Paul R. Evans II (20 May 1931 - 7 March 1987), known as Paul Evans, was an American-born furniture designer, sculptor, and artist, who is famous for his contributions to American furniture design and the American Craft movement of the 1970s, and with his work with the influential American manufacturer Directional Furniture. His creation of metal-sculpted furniture set him apart. He studied at the Cranbrook Academy of Art, settled in New Hope, Pennsylvania, and, for a time, shared a showroom there with woodworker Phillip Lloyd Powell.

==Biography==
Paul Evans was born in Newtown, Bucks County, Pennsylvania. He studied at several institutions, including the Philadelphia Textile Institute (1950), Rochester Institute of Technology, School for American Craftsmen, in Rochester, New York (1950), and Cranbrook Academy of Art, in Bloomfield Hills, Michigan (1952).

Settling in New Hope, Evans set up a collaboration with Powell. Without much money, the partners would get their wood from the reject pile of their neighbor, the woodworker and furniture designer George Nakashima.

In the 1950s, Evans began making copper chests and followed with sculpted steel-front cabinets. Evans had a two-man show in 1961 at America House, an exhibition held at the Museum of Contemporary Crafts in New York (now the Museum of Arts & Design).

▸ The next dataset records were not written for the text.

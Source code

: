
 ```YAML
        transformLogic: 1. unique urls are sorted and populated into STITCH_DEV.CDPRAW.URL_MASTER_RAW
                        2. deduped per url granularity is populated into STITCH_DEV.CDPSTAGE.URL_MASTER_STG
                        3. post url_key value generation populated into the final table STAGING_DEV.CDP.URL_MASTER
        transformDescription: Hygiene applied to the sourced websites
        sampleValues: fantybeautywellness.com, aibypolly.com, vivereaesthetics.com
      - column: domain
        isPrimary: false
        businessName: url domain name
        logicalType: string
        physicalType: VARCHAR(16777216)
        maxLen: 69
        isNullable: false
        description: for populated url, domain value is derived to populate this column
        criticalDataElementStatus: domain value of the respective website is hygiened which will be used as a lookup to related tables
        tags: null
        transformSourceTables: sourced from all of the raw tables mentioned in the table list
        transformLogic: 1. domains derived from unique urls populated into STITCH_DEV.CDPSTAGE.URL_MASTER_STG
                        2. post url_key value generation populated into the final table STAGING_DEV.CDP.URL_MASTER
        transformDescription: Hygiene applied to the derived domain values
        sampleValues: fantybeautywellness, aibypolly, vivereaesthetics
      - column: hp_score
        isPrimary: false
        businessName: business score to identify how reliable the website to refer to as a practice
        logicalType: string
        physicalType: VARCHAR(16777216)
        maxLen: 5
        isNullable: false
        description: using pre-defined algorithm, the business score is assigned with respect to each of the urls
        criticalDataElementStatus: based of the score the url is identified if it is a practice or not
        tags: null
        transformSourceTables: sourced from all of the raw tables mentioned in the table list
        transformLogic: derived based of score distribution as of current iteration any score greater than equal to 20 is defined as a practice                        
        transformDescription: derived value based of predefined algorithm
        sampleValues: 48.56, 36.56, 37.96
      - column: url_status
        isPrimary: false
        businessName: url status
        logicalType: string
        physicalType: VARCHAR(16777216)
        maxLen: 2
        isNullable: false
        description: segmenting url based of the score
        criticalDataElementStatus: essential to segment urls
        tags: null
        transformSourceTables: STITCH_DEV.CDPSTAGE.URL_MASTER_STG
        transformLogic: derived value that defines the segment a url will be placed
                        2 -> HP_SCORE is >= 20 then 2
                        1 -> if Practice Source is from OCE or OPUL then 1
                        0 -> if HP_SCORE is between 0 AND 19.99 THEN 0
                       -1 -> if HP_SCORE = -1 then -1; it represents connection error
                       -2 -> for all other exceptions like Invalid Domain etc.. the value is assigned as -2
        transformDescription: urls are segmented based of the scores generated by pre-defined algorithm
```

In 1964, Evans became a featured designer for manufacturer Directional Furniture. With Directional Furniture, Evans introduced several furniture lines, such as Argente series, Sculpted Bronze series, Sculptured and Painted Steel, Patchwork Copper, Pewter and Brass, and the popular Cityscape series. According to the New York Times, Evans "understood fashion, embraced youth culture and built custom pieces for celebrities like the ventriloquist Shari Lewis and the singer Roy Orbison."

Evans pieces were frequently signed, and some of the custom items have a signature and a date. Evans's combination of handcraft and technology anticipated the limited-edition art furniture of today. The artist's relationship with Directional Furniture set a unique standard for creative manufacture by insisting every piece be made by hand, finished by hand, and supervised by the artist at each step of production, one piece at a time.

On March 6, 1987, Evans shut down his business and drove to his vacation home on Nantucket. The next morning, he had a heart attack and died. He was 55.

In the 21st century, Evans's work ascended in reputation, making it among the most collectible in the design market. Gwen Stefani, Lenny Kravitz, and Tommy Hilfiger were reported to be among avid collectors. Evans cabinets and credenzas began to sell for more than $250,000 at auction. In 2014, the James A. Michener Art Museum, in Doylestown, Pennsylvania, staged a retrospective of Evans's work. In 2017, an Evans cabinet sold at auction for $382,000.